▶ **TRY IT**: How many of the lines in the data contain "async"? Give only the number.

*** PROVIDED ENTRIES

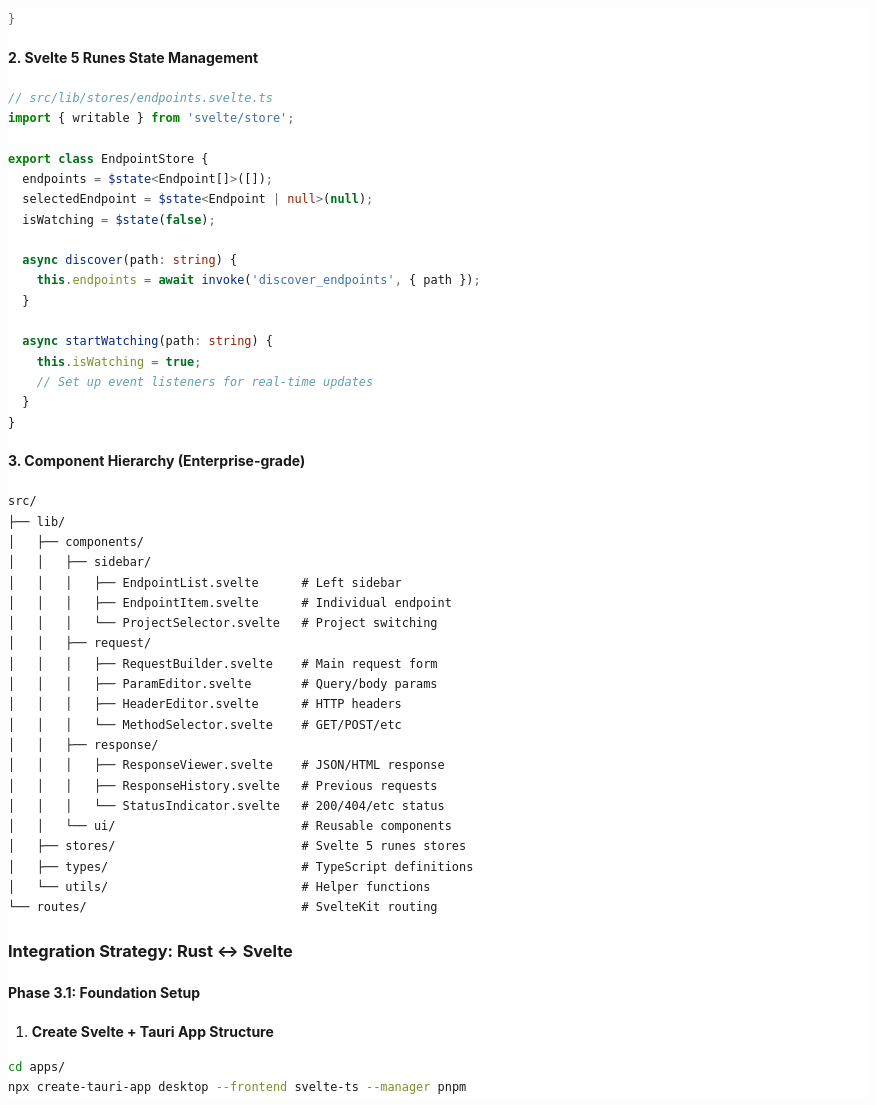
 ```rust
}
```

#### 2. **Svelte 5 Runes State Management**
```typescript
// src/lib/stores/endpoints.svelte.ts
import { writable } from 'svelte/store';

export class EndpointStore {
  endpoints = $state<Endpoint[]>([]);
  selectedEndpoint = $state<Endpoint | null>(null);
  isWatching = $state(false);
  
  async discover(path: string) {
    this.endpoints = await invoke('discover_endpoints', { path });
  }
  
  async startWatching(path: string) {
    this.isWatching = true;
    // Set up event listeners for real-time updates
  }
}
```

#### 3. **Component Hierarchy** (Enterprise-grade)
```
src/
├── lib/
│   ├── components/
│   │   ├── sidebar/
│   │   │   ├── EndpointList.svelte      # Left sidebar
│   │   │   ├── EndpointItem.svelte      # Individual endpoint
│   │   │   └── ProjectSelector.svelte   # Project switching
│   │   ├── request/
│   │   │   ├── RequestBuilder.svelte    # Main request form
│   │   │   ├── ParamEditor.svelte       # Query/body params
│   │   │   ├── HeaderEditor.svelte      # HTTP headers
│   │   │   └── MethodSelector.svelte    # GET/POST/etc
│   │   ├── response/
│   │   │   ├── ResponseViewer.svelte    # JSON/HTML response
│   │   │   ├── ResponseHistory.svelte   # Previous requests
│   │   │   └── StatusIndicator.svelte   # 200/404/etc status
│   │   └── ui/                          # Reusable components
│   ├── stores/                          # Svelte 5 runes stores
│   ├── types/                           # TypeScript definitions
│   └── utils/                           # Helper functions
└── routes/                              # SvelteKit routing
```

### Integration Strategy: Rust ↔ Svelte

#### **Phase 3.1: Foundation Setup**
1. **Create Svelte + Tauri App Structure**
```bash
cd apps/
npx create-tauri-app desktop --frontend svelte-ts --manager pnpm
```
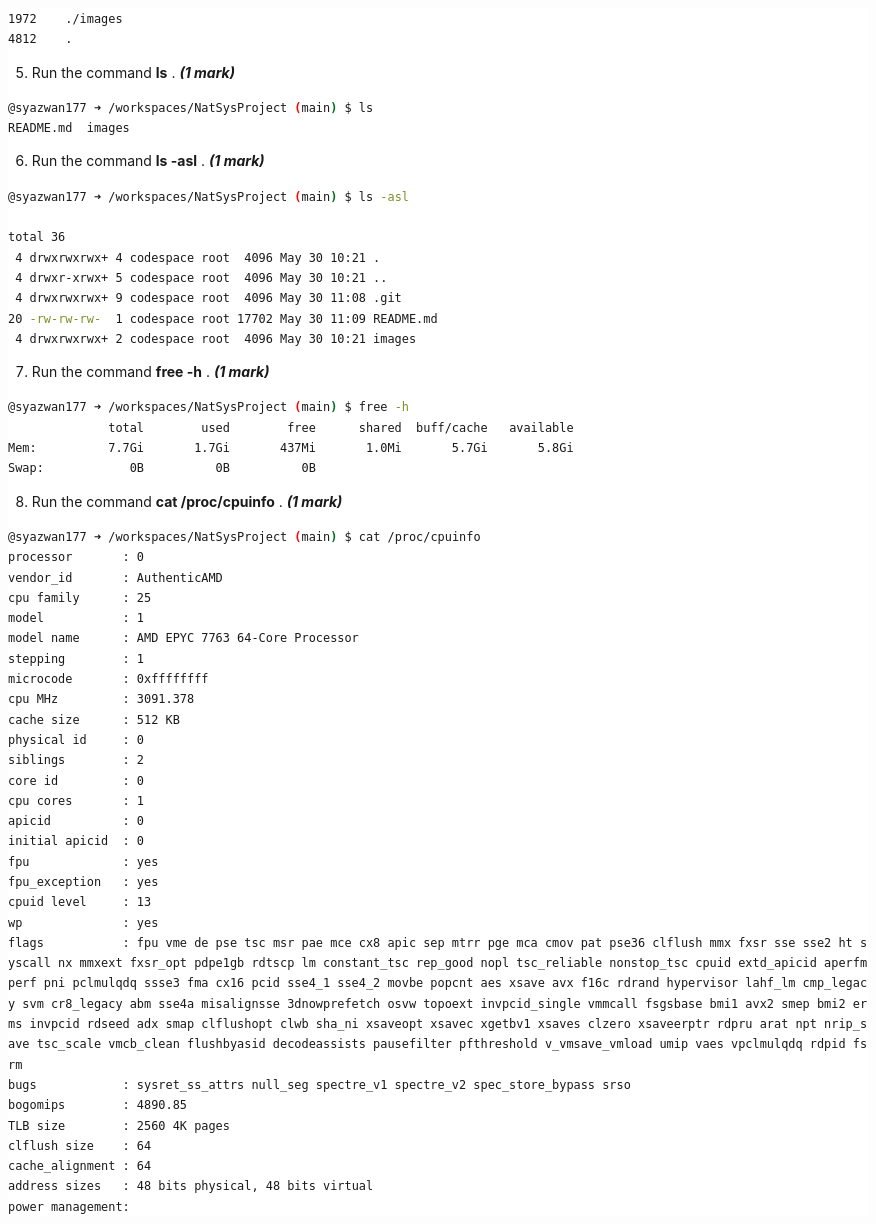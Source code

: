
 ```bash
1972    ./images
4812    .
```
5. Run the command **ls** . ***(1 mark)*** 
```bash
@syazwan177 ➜ /workspaces/NatSysProject (main) $ ls
README.md  images
```
6. Run the command **ls -asl** . ***(1 mark)*** 
```bash
@syazwan177 ➜ /workspaces/NatSysProject (main) $ ls -asl

total 36
 4 drwxrwxrwx+ 4 codespace root  4096 May 30 10:21 .
 4 drwxr-xrwx+ 5 codespace root  4096 May 30 10:21 ..
 4 drwxrwxrwx+ 9 codespace root  4096 May 30 11:08 .git
20 -rw-rw-rw-  1 codespace root 17702 May 30 11:09 README.md
 4 drwxrwxrwx+ 2 codespace root  4096 May 30 10:21 images
 ```
7. Run the command **free -h** . ***(1 mark)*** 
```bash
@syazwan177 ➜ /workspaces/NatSysProject (main) $ free -h
              total        used        free      shared  buff/cache   available
Mem:          7.7Gi       1.7Gi       437Mi       1.0Mi       5.7Gi       5.8Gi
Swap:            0B          0B          0B
```
8. Run the command **cat /proc/cpuinfo** . ***(1 mark)*** 
```bash
@syazwan177 ➜ /workspaces/NatSysProject (main) $ cat /proc/cpuinfo
processor       : 0
vendor_id       : AuthenticAMD
cpu family      : 25
model           : 1
model name      : AMD EPYC 7763 64-Core Processor
stepping        : 1
microcode       : 0xffffffff
cpu MHz         : 3091.378
cache size      : 512 KB
physical id     : 0
siblings        : 2
core id         : 0
cpu cores       : 1
apicid          : 0
initial apicid  : 0
fpu             : yes
fpu_exception   : yes
cpuid level     : 13
wp              : yes
flags           : fpu vme de pse tsc msr pae mce cx8 apic sep mtrr pge mca cmov pat pse36 clflush mmx fxsr sse sse2 ht syscall nx mmxext fxsr_opt pdpe1gb rdtscp lm constant_tsc rep_good nopl tsc_reliable nonstop_tsc cpuid extd_apicid aperfmperf pni pclmulqdq ssse3 fma cx16 pcid sse4_1 sse4_2 movbe popcnt aes xsave avx f16c rdrand hypervisor lahf_lm cmp_legacy svm cr8_legacy abm sse4a misalignsse 3dnowprefetch osvw topoext invpcid_single vmmcall fsgsbase bmi1 avx2 smep bmi2 erms invpcid rdseed adx smap clflushopt clwb sha_ni xsaveopt xsavec xgetbv1 xsaves clzero xsaveerptr rdpru arat npt nrip_save tsc_scale vmcb_clean flushbyasid decodeassists pausefilter pfthreshold v_vmsave_vmload umip vaes vpclmulqdq rdpid fsrm
bugs            : sysret_ss_attrs null_seg spectre_v1 spectre_v2 spec_store_bypass srso
bogomips        : 4890.85
TLB size        : 2560 4K pages
clflush size    : 64
cache_alignment : 64
address sizes   : 48 bits physical, 48 bits virtual
power management:

```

******

▶ **EXERCISE SOLUTION**: 2